Set down exactly the stretch of lines below that opens at the line containing "on the map](images/map3.jpg)" and continues through the last line of the entries, and nothing else.

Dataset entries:
====================

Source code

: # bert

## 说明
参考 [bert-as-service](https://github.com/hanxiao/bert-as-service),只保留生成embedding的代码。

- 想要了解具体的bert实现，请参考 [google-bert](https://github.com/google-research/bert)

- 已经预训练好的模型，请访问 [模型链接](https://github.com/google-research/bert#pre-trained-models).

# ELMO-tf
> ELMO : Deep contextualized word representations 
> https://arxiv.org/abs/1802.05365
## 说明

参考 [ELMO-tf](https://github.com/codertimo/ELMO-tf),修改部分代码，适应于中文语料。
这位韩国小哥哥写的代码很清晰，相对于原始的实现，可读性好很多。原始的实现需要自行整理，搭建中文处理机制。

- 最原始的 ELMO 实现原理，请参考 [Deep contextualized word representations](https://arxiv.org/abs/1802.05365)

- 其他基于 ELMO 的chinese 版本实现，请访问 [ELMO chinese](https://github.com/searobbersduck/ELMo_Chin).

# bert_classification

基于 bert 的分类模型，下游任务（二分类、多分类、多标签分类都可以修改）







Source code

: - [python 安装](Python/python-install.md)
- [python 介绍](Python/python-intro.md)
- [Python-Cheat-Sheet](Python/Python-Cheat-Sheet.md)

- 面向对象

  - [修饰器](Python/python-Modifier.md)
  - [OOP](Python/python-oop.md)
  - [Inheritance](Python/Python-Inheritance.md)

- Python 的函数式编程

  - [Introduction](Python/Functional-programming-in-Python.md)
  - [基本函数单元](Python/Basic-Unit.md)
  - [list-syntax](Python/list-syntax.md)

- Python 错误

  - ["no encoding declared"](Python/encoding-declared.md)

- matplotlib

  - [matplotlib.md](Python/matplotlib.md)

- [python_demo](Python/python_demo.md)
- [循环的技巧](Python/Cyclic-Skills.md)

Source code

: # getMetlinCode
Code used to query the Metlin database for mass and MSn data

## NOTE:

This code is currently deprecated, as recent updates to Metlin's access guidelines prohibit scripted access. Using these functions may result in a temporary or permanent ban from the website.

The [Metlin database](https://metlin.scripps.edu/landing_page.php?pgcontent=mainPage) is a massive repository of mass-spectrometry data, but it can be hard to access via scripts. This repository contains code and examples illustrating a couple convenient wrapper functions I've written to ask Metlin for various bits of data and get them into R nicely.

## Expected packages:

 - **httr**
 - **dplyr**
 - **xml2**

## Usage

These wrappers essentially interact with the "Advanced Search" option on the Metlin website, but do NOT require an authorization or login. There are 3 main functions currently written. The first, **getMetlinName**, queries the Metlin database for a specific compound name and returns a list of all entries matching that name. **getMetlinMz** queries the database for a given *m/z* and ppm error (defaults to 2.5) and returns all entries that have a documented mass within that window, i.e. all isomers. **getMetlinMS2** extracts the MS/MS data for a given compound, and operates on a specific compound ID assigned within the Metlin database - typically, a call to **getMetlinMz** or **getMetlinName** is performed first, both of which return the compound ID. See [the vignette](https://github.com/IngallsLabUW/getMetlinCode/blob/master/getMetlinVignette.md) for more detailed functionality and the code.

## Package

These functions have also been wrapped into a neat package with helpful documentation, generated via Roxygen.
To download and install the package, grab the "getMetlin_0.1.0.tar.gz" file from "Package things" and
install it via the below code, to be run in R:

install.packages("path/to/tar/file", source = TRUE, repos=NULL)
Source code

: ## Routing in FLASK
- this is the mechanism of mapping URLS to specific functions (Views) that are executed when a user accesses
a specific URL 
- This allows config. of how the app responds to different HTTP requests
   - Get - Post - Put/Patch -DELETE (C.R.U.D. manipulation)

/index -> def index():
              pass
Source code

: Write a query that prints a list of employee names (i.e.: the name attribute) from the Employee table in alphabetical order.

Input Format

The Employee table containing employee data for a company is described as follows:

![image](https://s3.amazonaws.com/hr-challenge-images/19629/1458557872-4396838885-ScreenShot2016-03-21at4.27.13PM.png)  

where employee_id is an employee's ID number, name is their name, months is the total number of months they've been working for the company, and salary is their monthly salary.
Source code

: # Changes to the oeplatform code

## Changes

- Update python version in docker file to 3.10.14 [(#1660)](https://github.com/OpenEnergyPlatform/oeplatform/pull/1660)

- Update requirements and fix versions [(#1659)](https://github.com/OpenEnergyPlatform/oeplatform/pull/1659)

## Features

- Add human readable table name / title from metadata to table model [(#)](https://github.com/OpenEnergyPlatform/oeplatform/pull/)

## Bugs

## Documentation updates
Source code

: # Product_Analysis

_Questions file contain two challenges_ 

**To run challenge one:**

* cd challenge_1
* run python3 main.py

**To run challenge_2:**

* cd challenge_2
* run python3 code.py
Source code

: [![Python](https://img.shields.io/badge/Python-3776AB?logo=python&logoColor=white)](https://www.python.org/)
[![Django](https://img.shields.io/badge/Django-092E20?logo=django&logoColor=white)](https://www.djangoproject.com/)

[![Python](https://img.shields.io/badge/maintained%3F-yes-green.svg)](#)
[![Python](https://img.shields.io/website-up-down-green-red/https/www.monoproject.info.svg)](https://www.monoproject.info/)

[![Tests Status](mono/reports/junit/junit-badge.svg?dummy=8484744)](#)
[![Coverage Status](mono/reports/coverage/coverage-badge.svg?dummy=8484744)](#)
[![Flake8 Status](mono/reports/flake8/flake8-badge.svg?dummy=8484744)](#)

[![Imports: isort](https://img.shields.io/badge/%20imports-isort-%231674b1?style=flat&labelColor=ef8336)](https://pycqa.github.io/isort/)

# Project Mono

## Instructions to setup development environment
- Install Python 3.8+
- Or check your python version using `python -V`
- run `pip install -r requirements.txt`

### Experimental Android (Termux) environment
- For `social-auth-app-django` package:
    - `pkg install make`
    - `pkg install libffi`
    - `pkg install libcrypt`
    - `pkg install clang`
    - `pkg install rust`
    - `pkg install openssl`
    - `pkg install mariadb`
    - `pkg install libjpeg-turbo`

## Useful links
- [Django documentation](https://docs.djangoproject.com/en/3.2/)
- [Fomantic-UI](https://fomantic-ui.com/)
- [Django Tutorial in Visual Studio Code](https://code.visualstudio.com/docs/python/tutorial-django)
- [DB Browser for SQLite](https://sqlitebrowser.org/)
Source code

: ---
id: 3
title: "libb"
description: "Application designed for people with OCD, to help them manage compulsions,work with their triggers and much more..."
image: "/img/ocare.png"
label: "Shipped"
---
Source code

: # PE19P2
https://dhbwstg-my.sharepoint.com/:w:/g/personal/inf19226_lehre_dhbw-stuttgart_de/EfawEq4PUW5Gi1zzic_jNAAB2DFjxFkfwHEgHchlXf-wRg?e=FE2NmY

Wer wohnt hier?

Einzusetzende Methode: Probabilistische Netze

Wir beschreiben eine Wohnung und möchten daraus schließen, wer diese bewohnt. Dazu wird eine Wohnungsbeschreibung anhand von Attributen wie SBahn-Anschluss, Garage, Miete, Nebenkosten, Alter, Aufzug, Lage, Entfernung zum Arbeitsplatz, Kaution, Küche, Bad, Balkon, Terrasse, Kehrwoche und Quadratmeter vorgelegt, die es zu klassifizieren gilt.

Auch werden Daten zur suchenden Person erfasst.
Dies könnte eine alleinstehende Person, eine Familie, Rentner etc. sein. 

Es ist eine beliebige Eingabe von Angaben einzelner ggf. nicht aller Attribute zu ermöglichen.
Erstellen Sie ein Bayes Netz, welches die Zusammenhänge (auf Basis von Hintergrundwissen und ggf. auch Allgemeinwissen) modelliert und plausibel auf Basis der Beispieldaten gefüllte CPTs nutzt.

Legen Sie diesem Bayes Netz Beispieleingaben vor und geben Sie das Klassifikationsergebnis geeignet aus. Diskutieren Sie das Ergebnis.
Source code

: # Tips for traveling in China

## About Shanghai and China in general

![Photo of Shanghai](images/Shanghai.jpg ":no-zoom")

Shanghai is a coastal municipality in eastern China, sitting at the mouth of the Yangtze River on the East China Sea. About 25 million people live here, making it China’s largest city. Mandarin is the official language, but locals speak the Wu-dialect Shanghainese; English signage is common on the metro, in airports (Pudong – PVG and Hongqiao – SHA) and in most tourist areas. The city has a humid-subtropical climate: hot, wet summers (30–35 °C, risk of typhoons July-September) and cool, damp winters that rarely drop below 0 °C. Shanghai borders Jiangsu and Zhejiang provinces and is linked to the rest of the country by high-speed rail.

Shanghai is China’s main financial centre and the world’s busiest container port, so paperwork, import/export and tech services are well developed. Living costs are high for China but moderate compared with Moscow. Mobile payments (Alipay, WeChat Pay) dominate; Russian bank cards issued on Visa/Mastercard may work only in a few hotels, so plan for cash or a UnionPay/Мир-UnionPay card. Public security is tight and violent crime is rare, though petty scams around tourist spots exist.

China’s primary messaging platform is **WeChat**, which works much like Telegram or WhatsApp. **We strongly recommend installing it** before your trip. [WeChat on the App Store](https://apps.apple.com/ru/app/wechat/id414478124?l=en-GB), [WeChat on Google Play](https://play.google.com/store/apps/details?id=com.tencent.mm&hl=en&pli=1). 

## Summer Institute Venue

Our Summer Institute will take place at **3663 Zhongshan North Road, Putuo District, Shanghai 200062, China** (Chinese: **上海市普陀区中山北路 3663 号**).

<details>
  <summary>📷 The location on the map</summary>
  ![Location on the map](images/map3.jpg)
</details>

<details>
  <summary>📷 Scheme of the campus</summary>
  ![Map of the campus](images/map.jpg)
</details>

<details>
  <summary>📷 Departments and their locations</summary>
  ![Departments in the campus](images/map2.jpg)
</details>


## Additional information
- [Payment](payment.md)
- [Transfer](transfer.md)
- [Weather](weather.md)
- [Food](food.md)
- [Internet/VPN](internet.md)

====================

**FINISHED EXERCISE**
  ![Location on the map](images/map3.jpg)
</details>

<details>
  <summary>📷 Scheme of the campus</summary>
  ![Map of the campus](images/map.jpg)
</details>

<details>
  <summary>📷 Departments and their locations</summary>
  ![Departments in the campus](images/map2.jpg)
</details>


## Additional information
- [Payment](payment.md)
- [Transfer](transfer.md)
- [Weather](weather.md)
- [Food](food.md)
- [Internet/VPN](internet.md)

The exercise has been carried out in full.